Produce a verbatim transcription of the records below, beginning at the line containing "#### Datasets" and ending at the final line; include only those lines.

——

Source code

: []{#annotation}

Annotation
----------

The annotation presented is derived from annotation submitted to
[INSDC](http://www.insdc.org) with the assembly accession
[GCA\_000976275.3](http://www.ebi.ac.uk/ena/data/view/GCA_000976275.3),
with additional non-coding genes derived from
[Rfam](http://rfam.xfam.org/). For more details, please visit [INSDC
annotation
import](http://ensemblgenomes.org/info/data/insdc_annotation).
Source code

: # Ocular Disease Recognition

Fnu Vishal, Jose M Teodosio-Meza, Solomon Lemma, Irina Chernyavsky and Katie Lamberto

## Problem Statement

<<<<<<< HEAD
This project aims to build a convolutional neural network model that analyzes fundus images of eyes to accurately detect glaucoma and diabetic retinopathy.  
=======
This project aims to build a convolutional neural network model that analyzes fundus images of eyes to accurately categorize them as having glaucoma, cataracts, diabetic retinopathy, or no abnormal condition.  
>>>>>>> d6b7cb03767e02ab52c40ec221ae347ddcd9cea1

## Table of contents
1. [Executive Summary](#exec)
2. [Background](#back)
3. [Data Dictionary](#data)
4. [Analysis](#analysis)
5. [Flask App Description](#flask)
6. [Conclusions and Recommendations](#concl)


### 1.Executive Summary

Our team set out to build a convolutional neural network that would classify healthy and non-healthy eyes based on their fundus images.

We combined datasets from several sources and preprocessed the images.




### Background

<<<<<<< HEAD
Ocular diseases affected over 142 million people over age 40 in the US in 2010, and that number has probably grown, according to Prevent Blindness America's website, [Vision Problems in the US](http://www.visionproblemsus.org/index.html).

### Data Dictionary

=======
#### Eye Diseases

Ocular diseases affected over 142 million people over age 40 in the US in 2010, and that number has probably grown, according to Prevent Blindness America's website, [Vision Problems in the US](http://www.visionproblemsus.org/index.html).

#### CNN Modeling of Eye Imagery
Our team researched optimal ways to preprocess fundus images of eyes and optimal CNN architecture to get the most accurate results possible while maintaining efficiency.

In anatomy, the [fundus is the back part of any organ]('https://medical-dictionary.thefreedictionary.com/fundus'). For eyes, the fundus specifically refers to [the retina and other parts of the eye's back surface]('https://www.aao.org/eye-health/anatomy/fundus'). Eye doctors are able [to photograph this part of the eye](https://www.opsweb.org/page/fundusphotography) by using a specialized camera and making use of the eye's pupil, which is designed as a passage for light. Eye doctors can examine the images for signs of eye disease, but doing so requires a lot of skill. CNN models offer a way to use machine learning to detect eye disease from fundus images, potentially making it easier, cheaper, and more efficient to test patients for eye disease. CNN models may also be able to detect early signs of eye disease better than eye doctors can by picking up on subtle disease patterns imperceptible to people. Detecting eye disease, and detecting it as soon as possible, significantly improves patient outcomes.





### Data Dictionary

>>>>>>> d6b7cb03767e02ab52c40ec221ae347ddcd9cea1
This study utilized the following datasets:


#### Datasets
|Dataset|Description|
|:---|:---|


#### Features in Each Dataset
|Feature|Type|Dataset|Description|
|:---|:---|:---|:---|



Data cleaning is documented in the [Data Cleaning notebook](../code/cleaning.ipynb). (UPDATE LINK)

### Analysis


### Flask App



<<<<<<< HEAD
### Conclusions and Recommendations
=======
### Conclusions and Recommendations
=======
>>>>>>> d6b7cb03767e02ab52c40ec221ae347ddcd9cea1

——

• **TASK SOLUTION**
#### Datasets
|Dataset|Description|
|:---|:---|


#### Features in Each Dataset
|Feature|Type|Dataset|Description|
|:---|:---|:---|:---|



Data cleaning is documented in the [Data Cleaning notebook](../code/cleaning.ipynb). (UPDATE LINK)

### Analysis


### Flask App



<<<<<<< HEAD
### Conclusions and Recommendations
=======
### Conclusions and Recommendations
=======
>>>>>>> d6b7cb03767e02ab52c40ec221ae347ddcd9cea1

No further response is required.